アメリカのアイドル
アメリカのアイドルといえば誰?代表的なスターを時代別に紹介
「アメリカのアイドルって、具体的に誰のこと?」──多くの読者が一番知りたいのは、ここではないでしょうか。
日本では「アイドル」というと、ジャニーズ系グループや48グループ、K-POPアイドルなど、「顔と名前がセットになった存在」がすぐに思い浮かびます。一方で、アメリカの場合は文化やビジネスの成り立ちが少し違うため、
- アメリカのアイドル的存在にはどんな人がいるのか
- 時代ごとに「ティーンの心をつかんだスター」は誰だったのか
- 日本の“アイドル”とのイメージのズレ
といったことが分かりづらくなりがちです。
そこで今回は、「アメリカのアイドルといえばこの人たち!」という形で、具体的なスターの名前を挙げながら、時代別に整理してご紹介します。

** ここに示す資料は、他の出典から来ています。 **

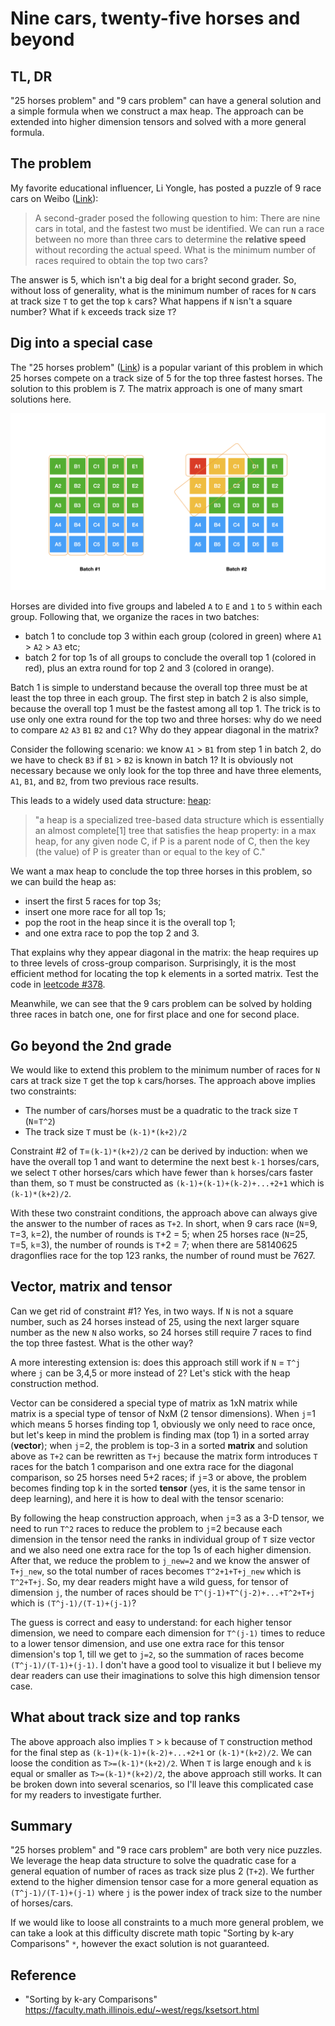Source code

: # Nine cars, twenty-five horses and beyond

## TL, DR

"25 horses problem" and "9 cars problem" can have a general solution and a simple formula when we construct a max heap. The approach can be extended into higher dimension tensors and solved with a more general formula.

## The problem

My favorite educational influencer, Li Yongle, has posted a puzzle of 9 race cars on Weibo ([Link](https://m.weibo.cn/detail/4778730424109058)):

> A second-grader posed the following question to him: There are nine cars in total, and the fastest two must be identified. We can run a race between no more than three cars to determine the **relative speed** without recording the actual speed. What is the minimum number of races required to obtain the top two cars?

The answer is 5, which isn't a big deal for a bright second grader. So, without loss of generality, what is the minimum number of races for `N` cars at track size `T` to get the top `k` cars? What happens if `N` isn't a square number? What if `k` exceeds track size `T`?

## Dig into a special case

The "25 horses problem" ([Link](https://mindyourdecisions.com/blog/2017/05/11/can-you-solve-the-25-horses-puzzle-google-interview-question/)) is a popular variant of this problem in which 25 horses compete on a track size of 5 for the top three fastest horses. The solution to this problem is 7. The matrix approach is one of many smart solutions here.

![](/images/25-horse-riddle.001.png)

Horses are divided into five groups and labeled `A` to `E` and `1` to `5` within each group. Following that, we organize the races in two batches:

* batch 1 to conclude top 3 within each group (colored in green) where `A1` > `A2` > `A3` etc;
* batch 2 for top 1s of all groups to conclude the overall top 1 (colored in red), plus an extra round for top 2 and 3 (colored in orange).

Batch 1 is simple to understand because the overall top three must be at least the top three in each group. The first step in batch 2 is also simple, because the overall top 1 must be the fastest among all top 1. The trick is to use only one extra round for the top two and three horses: why do we need to compare `A2` `A3` `B1` `B2` and `C1`? Why do they appear diagonal in the matrix?

Consider the following scenario: we know `A1` > `B1` from step 1 in batch 2, do we have to check `B3` if `B1` > `B2` is known in batch 1? It is obviously not necessary because we only look for the top three and have three elements, `A1`, `B1`, and `B2`, from two previous race results.

This leads to a widely used data structure: [heap](https://en.wikipedia.org/wiki/Heap_(data_structure)):

> "a heap is a specialized tree-based data structure which is essentially an almost complete[1] tree that satisfies the heap property: in a max heap, for any given node C, if P is a parent node of C, then the key (the value) of P is greater than or equal to the key of C."

We want a max heap to conclude the top three horses in this problem, so we can build the heap as:

* insert the first 5 races for top 3s;
* insert one more race for all top 1s;
* pop the root in the heap since it is the overall top 1;
* and one extra race to pop the top 2 and 3.

That explains why they appear diagonal in the matrix: the heap requires up to three levels of cross-group comparison. Surprisingly, it is the most efficient method for locating the top k elements in a sorted matrix. Test the code in [leetcode #378](https://leetcode.com/problems/kth-smallest-element-in-a-sorted-matrix/).

Meanwhile, we can see that the 9 cars problem can be solved by holding three races in batch one, one for first place and one for second place.

## Go beyond the 2nd grade

We would like to extend this problem to the minimum number of races for `N` cars at track size `T` get the top `k` cars/horses. The approach above implies two constraints:

* The number of cars/horses must be a quadratic to the track size `T` (`N`=`T^2`)
* The track size `T` must be `(k-1)*(k+2)/2`

Constraint #2 of `T`=`(k-1)*(k+2)/2` can be derived by induction: when we have the overall top 1 and want to determine the next best `k-1` horses/cars, we select `T` other horses/cars which have fewer than `k` horses/cars faster than them, so `T` must be constructed as `(k-1)+(k-1)+(k-2)+...+2+1` which is `(k-1)*(k+2)/2`.

With these two constraint conditions, the approach above can always give the answer to the number of races as `T+2`. In short, when 9 cars race (`N`=9, `T`=3, `k`=2), the number of rounds is `T`+2 = 5; when 25 horses race (`N`=25, `T`=5, `k`=3), the number of rounds is `T`+2 = 7; when there are 58140625 dragonflies race for the top 123 ranks, the number of round must be 7627.

## Vector, matrix and tensor

Can we get rid of constraint #1? Yes, in two ways. If `N` is not a square number, such as 24 horses instead of 25, using the next larger square number as the new `N` also works, so 24 horses still require 7 races to find the top three fastest. What is the other way?

A more interesting extension is: does this approach still work if `N` = `T^j` where `j` can be 3,4,5 or more instead of 2? Let's stick with the heap construction method.

Vector can be considered a special type of matrix as 1xN matrix while matrix is a special type of tensor of NxM (2 tensor dimensions). When `j`=1 which means 5 horses finding top 1, obviously we only need to race once, but let's keep in mind the problem is finding max (top 1) in a sorted array (**vector**); when `j`=2, the problem is top-3 in a sorted **matrix** and solution above as `T+2` can be rewritten as `T+j` because the matrix form introduces `T` races for the batch 1 comparison and one extra race for the diagonal comparison, so 25 horses need 5+2 races; if `j`=3 or above, the problem becomes finding top k in the sorted **tensor** (yes, it is the same tensor in deep learning), and here it is how to deal with the tensor scenario:

By following the heap construction approach, when `j`=3 as a 3-D tensor, we need to run `T^2` races to reduce the problem to `j`=2 because each dimension in the tensor need the ranks in individual group of `T` size vector and we also need one extra race for the top 1s of each higher dimension. After that, we reduce the problem to `j_new=2` and we know the answer of `T+j_new`, so the total number of races becomes `T^2+1+T+j_new` which is `T^2+T+j`. So, my dear readers might have a wild guess, for tensor of dimension `j`, the number of races should be `T^(j-1)+T^(j-2)+...+T^2+T+j` which is `(T^j-1)/(T-1)+(j-1)`?

The guess is correct and easy to understand: for each higher tensor dimension, we need to compare each dimension for `T^(j-1)` times to reduce to a lower tensor dimension, and use one extra race for this tensor dimension's top 1, till we get to `j=2`, so the summation of races become `(T^j-1)/(T-1)+(j-1)`. I don't have a good tool to visualize it but I believe my dear readers can use their imaginations to solve this high dimension tensor case.

## What about track size and top ranks

The above approach also implies `T` > `k` because of `T` construction method for the final step as `(k-1)+(k-1)+(k-2)+...+2+1` or `(k-1)*(k+2)/2`. We can loose the condition as `T>=(k-1)*(k+2)/2`. When `T` is large enough and `k` is equal or smaller as `T>=(k-1)*(k+2)/2`, the above approach still works. It can be broken down into several scenarios, so I'll leave this complicated case for my readers to investigate further.

## Summary

"25 horses problem" and "9 race cars problem" are both very nice puzzles. We leverage the heap data structure to solve the quadratic case for a general equation of number of races as track size plus 2 (`T+2`). We further extend to the higher dimension tensor case for a more general equation as `(T^j-1)/(T-1)+(j-1)` where `j` is the power index of track size to the number of horses/cars.

If we would like to loose all constraints to a much more general problem, we can take a look at this difficulty discrete math topic "Sorting by k-ary Comparisons" `*`, however the exact solution is not guaranteed.

## Reference

* "Sorting by k-ary Comparisons" <https://faculty.math.illinois.edu/~west/regs/ksetsort.html>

日本の読者がイメージをつかみやすいよう、簡単な特徴や日本での知名度も交えつつ解説していきます。
1. 大前提:アメリカの「アイドル」は“若者に愛されるスター”全般
本題に入る前に、アメリカにおける「アイドル」という言葉の使われ方を、かんたんに整理しておきます。

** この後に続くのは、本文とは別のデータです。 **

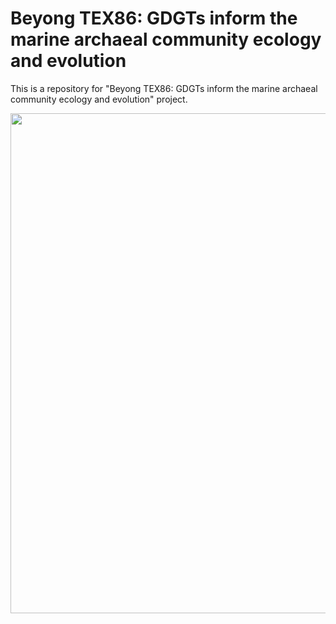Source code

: # Beyong TEX86: GDGTs inform the marine archaeal community ecology and evolution
This is a repository for "Beyong TEX86: GDGTs inform the marine archaeal community ecology and evolution" project.

<img src="https://tamucs-my.sharepoint.com/:i:/g/personal/rrattan_tamu_edu/EbGH1oYps7NMsyggUEbC99MB5mgnkOaqk0em2vssqKhpFA?e=37RapE" width="800">
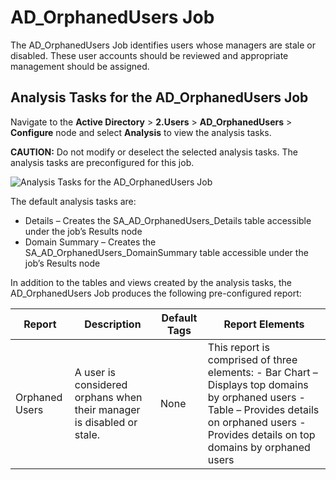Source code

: # AD_OrphanedUsers Job

The AD_OrphanedUsers Job identifies users whose managers are stale or disabled. These user accounts
should be reviewed and appropriate management should be assigned.

## Analysis Tasks for the AD_OrphanedUsers Job

Navigate to the **Active Directory** > **2.Users** > **AD_OrphanedUsers** > **Configure** node and
select **Analysis** to view the analysis tasks.

**CAUTION:** Do not modify or deselect the selected analysis tasks. The analysis tasks are
preconfigured for this job.

![Analysis Tasks for the AD_OrphanedUsers Job](/img/product_docs/accessanalyzer/12.0/solutions/activedirectory/users/orphanedusersanalysis.webp)

The default analysis tasks are:

- Details – Creates the SA_AD_OrphanedUsers_Details table accessible under the job’s Results node
- Domain Summary – Creates the SA_AD_OrphanedUsers_DomainSummary table accessible under the job’s
  Results node

In addition to the tables and views created by the analysis tasks, the AD_OrphanedUsers Job produces
the following pre-configured report:

| Report         | Description                                                           | Default Tags | Report Elements                                                                                                                                                                                   |
| -------------- | --------------------------------------------------------------------- | ------------ | ------------------------------------------------------------------------------------------------------------------------------------------------------------------------------------------------- |
| Orphaned Users | A user is considered orphans when their manager is disabled or stale. | None         | This report is comprised of three elements: - Bar Chart – Displays top domains by orphaned users - Table – Provides details on orphaned users - Provides details on top domains by orphaned users |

- アメリカには、日本のような「アイドル専門の芸能ジャンル」はほぼ存在しない
- その代わり、若い世代に熱狂的に支持されるスターを「teen idol(ティーン・アイドル)」などと呼ぶ
- 歌手・俳優・タレント・ダンサーなど、ジャンルは問わない
つまり、
「アイドル」という“職業”があるわけではなく、 「若者から見て憧れの対象・ポスターになるようなスター」を指すラベル
と考えると分かりやすいです。
この前提を押さえつつ、「アメリカのアイドルといえば誰?」という疑問に、時代を追いながら答えていきます。

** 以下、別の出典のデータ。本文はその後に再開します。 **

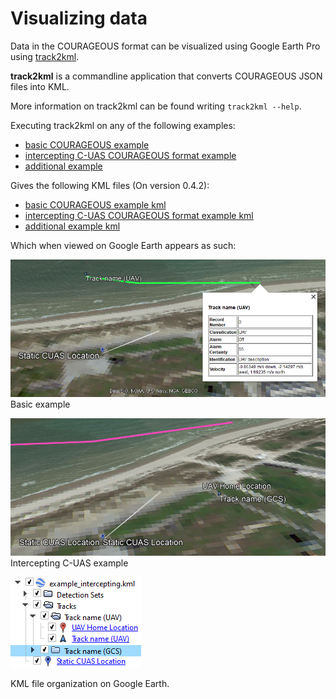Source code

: # Visualizing data
Data in the COURAGEOUS format can be visualized using Google Earth Pro
using [track2kml](https://grvc.us.es/courageous/).

**track2kml** is a commandline application that converts COURAGEOUS JSON files
into KML.

More information on track2kml can be found writing `track2kml --help`.

Executing track2kml on any of the following examples:
- [basic COURAGEOUS example](../res/example_basic.json)
- [intercepting C-UAS COURAGEOUS format example](../res/example_intercepting.json)
- [additional example](../res/test_data.json) 

Gives the following KML files (On version 0.4.2):
- [basic COURAGEOUS example kml](../res/example_basic.kml) 
- [intercepting C-UAS COURAGEOUS format example kml](../res/example_intercepting.kml)
- [additional example kml](../res/test_data.kml) 

Which when viewed on Google Earth appears as such:

![alt text](../res/track_1.png)
Basic example

![alt text](../res/track_gcs.png)
Intercepting C-UAS example

![alt text](../res/ge_file_window.png)

KML file organization on Google Earth.











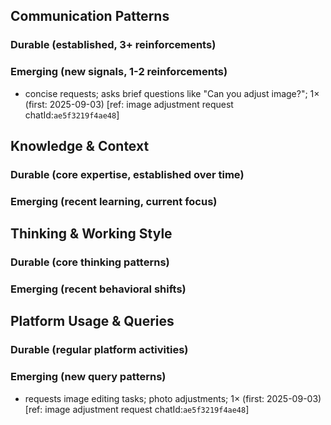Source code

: ## Communication Patterns
### Durable (established, 3+ reinforcements)

### Emerging (new signals, 1-2 reinforcements)
- concise requests; asks brief questions like "Can you adjust image?"; 1× (first: 2025-09-03) [ref: image adjustment request chatId:`ae5f3219f4ae48`]

## Knowledge & Context
### Durable (core expertise, established over time)

### Emerging (recent learning, current focus)

## Thinking & Working Style
### Durable (core thinking patterns)

### Emerging (recent behavioral shifts)

## Platform Usage & Queries
### Durable (regular platform activities)

### Emerging (new query patterns)
- requests image editing tasks; photo adjustments; 1× (first: 2025-09-03) [ref: image adjustment request chatId:`ae5f3219f4ae48`]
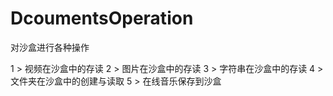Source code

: # DcoumentsOperation
对沙盒进行各种操作

 1 > 视频在沙盒中的存读
 2 > 图片在沙盒中的存读
 3 > 字符串在沙盒中的存读
 4 > 文件夹在沙盒中的创建与读取
 5 > 在线音乐保存到沙盒
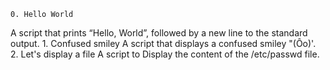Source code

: 	0. Hello World
A script that prints “Hello, World”, followed by a new line to the standard output.
	1. Confused smiley
A script that displays a confused smiley "(Ôo)'.
	2. Let's display a file
A script to Display the content of the /etc/passwd file.
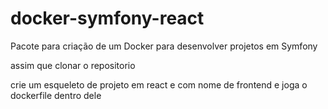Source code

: # docker-symfony-react
Pacote para criação de um Docker para desenvolver projetos em Symfony

assim que clonar o repositorio

crie um esqueleto de projeto em react e com nome de frontend e joga o dockerfile dentro dele
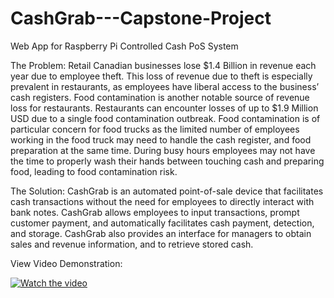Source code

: # CashGrab---Capstone-Project
Web App for Raspberry Pi Controlled Cash PoS System

The Problem:
  Retail Canadian businesses lose $1.4 Billion in revenue each year due to employee theft. This loss of revenue due to theft is especially prevalent in restaurants, as employees have liberal access to the business’ cash registers. 
Food contamination is another notable source of revenue loss for restaurants. Restaurants can encounter losses of up to $1.9 Million USD due to a single food contamination outbreak. 
Food contamination is of particular concern for food trucks as the limited number of employees working in the food truck may need to handle the cash register, and food preparation at the same time. 
During busy hours employees may not have the time to properly wash their hands between touching cash and preparing food, leading to food contamination risk.

The Solution:
  CashGrab is an automated point-of-sale device that facilitates cash transactions without the need for employees to directly interact with bank notes. CashGrab allows employees to input transactions, prompt customer payment, and automatically facilitates cash payment, detection, and storage. 
CashGrab also provides an interface for managers to obtain sales and revenue information, and to retrieve stored cash.

                                                                                                                                                                                              

View Video Demonstration:                                                                                 



[![Watch the video](https://img.youtube.com/vi/CsshI4wKIHE/1.jpg)](https://www.youtube.com/watch?v=CsshI4wKIHE)

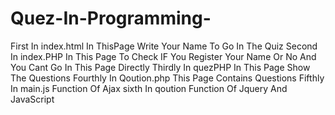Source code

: # Quez-In-Programming-
First
In index.html
In ThisPage Write Your Name To Go In The Quiz
Second
 In index.PHP
In This Page To Check IF You Register Your Name Or No And
You Cant Go In This Page Directly 
Thirdly
In quezPHP
In This Page Show The Questions
Fourthly
In Qoution.php
This Page Contains Questions
Fifthly
In main.js
Function Of Ajax 
sixth
In qoution
Function Of Jquery And JavaScript

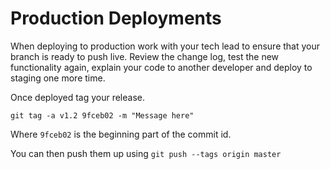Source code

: # Production Deployments

When deploying to production work with your tech lead to ensure that your branch is ready to push live. Review the change log, test the new functionality again, explain your code to another developer and deploy to staging one more time.

Once deployed tag your release.

`git tag -a v1.2 9fceb02 -m "Message here"`

Where `9fceb02` is the beginning part of the commit id.

You can then push them up using `git push --tags origin master`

2. 1950〜70年代:ロックンロールとテレビが生んだ“元祖・ティーンアイドル”
まずは、アメリカのポップカルチャーが大きく花開いた1950〜70年代から見ていきましょう。
2-1. エルヴィス・プレスリー(Elvis Presley)

アメリカのアイドル的スターを語るうえで、真っ先に挙がるのがエルヴィスです。
- 「ロックンロールの王様(The King of Rock and Roll)」と呼ばれる伝説的歌手
- セクシーな腰の動きや派手な衣装で当時の若者を熱狂させた
- レコード、映画、テレビ出演などあらゆるメディアで大人気に
日本でいう「国民的スター」と「カリスマ・アイドル」を足したような存在で、まさに“元祖ティーンアイドル”といえるでしょう。
2-2. モンキーズ(The Monkees)

- 1960年代にテレビドラマから生まれた4人組グループ
- ビートルズ風のポップな曲とコミカルなイメージで人気に
- テレビで毎週見られる“身近なスター”として、当時のティーンにとってはまさにアイドル的存在
日本の感覚に近づけて言うなら、「ドラマ発のアイドルグループ」に近いイメージです。
2-3. デヴィッド・キャシディ(David Cassidy)など“アイドル俳優”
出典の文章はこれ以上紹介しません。